- _Problem description_:
Would you please copy each line of the data in which the string "throughput" occurs?

- _Records provided_:
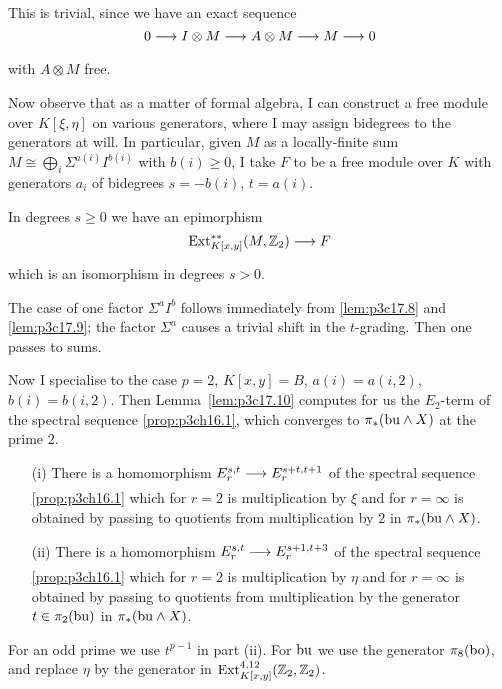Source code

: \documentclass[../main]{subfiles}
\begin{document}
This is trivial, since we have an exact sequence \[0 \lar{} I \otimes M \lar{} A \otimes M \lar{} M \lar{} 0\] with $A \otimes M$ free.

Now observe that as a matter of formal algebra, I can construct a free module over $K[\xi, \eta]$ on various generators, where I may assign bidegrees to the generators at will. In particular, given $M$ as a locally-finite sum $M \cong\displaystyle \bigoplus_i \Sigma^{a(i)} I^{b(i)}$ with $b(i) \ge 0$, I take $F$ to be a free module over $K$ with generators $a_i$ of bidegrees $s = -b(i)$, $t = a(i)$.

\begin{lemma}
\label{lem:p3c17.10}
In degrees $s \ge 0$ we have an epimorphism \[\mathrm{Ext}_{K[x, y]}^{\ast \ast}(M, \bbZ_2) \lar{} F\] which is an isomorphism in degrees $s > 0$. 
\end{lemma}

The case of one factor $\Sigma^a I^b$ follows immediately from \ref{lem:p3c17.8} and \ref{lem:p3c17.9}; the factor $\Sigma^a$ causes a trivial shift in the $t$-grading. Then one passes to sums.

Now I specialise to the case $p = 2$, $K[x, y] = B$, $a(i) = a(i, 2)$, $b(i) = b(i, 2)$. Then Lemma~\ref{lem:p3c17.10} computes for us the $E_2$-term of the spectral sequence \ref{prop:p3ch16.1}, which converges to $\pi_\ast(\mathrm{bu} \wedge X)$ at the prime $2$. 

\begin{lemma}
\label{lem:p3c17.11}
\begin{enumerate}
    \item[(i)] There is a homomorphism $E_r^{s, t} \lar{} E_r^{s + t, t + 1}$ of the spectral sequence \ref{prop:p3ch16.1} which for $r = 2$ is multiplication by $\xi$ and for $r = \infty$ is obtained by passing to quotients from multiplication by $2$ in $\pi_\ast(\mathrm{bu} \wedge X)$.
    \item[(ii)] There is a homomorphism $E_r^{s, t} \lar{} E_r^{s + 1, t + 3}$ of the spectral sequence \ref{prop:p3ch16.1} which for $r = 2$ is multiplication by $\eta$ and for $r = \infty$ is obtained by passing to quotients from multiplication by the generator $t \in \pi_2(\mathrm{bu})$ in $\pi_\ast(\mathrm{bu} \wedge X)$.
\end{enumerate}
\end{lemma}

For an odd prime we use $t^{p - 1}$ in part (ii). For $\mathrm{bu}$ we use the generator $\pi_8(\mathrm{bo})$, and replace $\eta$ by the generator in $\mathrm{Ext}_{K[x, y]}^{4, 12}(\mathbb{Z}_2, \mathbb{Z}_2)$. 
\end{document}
==
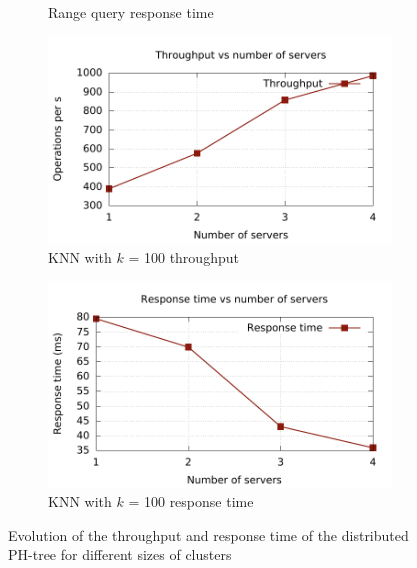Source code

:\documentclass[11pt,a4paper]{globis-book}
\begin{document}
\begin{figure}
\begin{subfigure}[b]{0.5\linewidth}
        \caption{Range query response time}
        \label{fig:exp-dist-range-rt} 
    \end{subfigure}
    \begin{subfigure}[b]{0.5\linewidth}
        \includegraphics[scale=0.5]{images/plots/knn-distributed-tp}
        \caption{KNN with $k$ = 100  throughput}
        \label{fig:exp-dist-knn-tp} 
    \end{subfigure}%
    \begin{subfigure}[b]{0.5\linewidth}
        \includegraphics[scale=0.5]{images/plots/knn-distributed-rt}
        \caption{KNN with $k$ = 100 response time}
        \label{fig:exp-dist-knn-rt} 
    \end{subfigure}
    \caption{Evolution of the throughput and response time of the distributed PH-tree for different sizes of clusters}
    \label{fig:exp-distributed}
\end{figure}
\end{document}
---
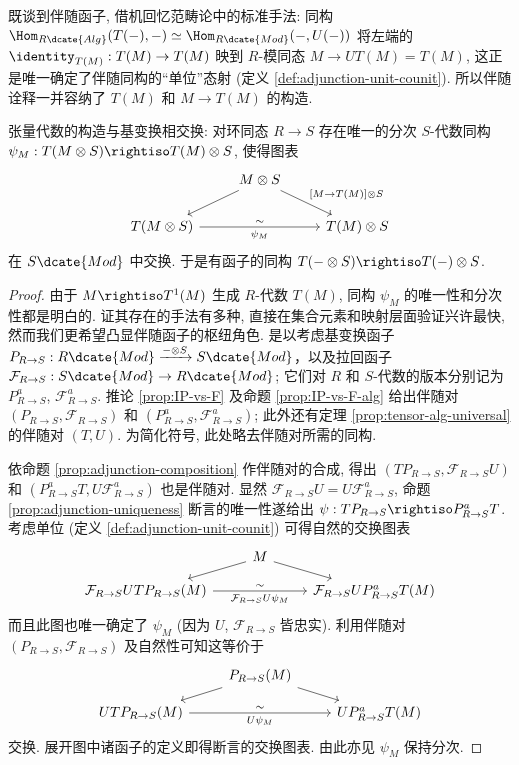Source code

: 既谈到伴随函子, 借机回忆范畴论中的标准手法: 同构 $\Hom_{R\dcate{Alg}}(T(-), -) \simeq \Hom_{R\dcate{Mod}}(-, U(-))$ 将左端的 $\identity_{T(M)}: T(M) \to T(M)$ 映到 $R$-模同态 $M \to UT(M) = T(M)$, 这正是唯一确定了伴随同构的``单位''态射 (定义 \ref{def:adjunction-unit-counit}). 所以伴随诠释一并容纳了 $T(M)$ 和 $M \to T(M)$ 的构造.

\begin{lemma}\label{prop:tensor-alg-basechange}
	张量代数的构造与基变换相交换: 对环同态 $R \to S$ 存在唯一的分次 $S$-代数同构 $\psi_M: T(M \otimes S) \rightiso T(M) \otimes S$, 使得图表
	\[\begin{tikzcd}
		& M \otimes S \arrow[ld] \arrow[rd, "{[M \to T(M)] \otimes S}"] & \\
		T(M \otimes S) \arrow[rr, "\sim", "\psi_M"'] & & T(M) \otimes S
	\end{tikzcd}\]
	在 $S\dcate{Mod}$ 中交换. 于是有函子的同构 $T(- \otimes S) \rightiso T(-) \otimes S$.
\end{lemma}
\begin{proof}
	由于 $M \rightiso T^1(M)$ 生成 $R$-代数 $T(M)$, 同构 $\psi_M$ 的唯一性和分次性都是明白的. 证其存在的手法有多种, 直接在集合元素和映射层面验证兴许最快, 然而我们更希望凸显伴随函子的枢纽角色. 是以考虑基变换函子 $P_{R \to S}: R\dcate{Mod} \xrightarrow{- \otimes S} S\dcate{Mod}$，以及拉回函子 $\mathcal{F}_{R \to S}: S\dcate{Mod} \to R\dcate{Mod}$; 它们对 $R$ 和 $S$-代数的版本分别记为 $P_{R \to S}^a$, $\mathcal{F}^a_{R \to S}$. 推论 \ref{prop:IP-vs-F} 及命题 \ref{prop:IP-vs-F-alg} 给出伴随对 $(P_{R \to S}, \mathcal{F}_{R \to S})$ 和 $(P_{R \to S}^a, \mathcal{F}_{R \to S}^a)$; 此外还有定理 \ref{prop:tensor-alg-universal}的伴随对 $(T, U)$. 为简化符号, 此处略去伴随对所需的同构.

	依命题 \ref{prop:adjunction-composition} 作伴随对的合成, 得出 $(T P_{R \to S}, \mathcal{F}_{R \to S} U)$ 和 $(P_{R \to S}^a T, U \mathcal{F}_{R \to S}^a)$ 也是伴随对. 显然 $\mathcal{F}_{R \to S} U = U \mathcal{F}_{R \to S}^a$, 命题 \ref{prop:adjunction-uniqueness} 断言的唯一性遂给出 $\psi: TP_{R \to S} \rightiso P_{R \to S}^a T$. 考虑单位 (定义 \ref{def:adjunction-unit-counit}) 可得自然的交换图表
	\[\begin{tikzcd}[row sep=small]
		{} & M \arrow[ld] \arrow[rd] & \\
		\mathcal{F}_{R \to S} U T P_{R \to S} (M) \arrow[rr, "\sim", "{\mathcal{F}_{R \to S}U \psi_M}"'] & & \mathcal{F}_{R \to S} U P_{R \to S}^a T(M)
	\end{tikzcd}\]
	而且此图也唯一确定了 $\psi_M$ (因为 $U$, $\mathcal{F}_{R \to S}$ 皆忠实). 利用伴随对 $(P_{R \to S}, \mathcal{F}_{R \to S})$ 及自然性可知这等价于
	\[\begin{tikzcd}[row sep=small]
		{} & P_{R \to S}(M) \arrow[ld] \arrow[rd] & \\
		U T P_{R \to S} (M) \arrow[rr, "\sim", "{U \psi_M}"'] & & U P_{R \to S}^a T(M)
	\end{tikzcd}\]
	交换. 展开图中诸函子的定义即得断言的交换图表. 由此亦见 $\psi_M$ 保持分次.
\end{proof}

- _Completed exercise_:
        \caption{KNN with $k$ = 100  throughput}
    \caption{Evolution of the throughput and response time of the distributed PH-tree for different sizes of clusters}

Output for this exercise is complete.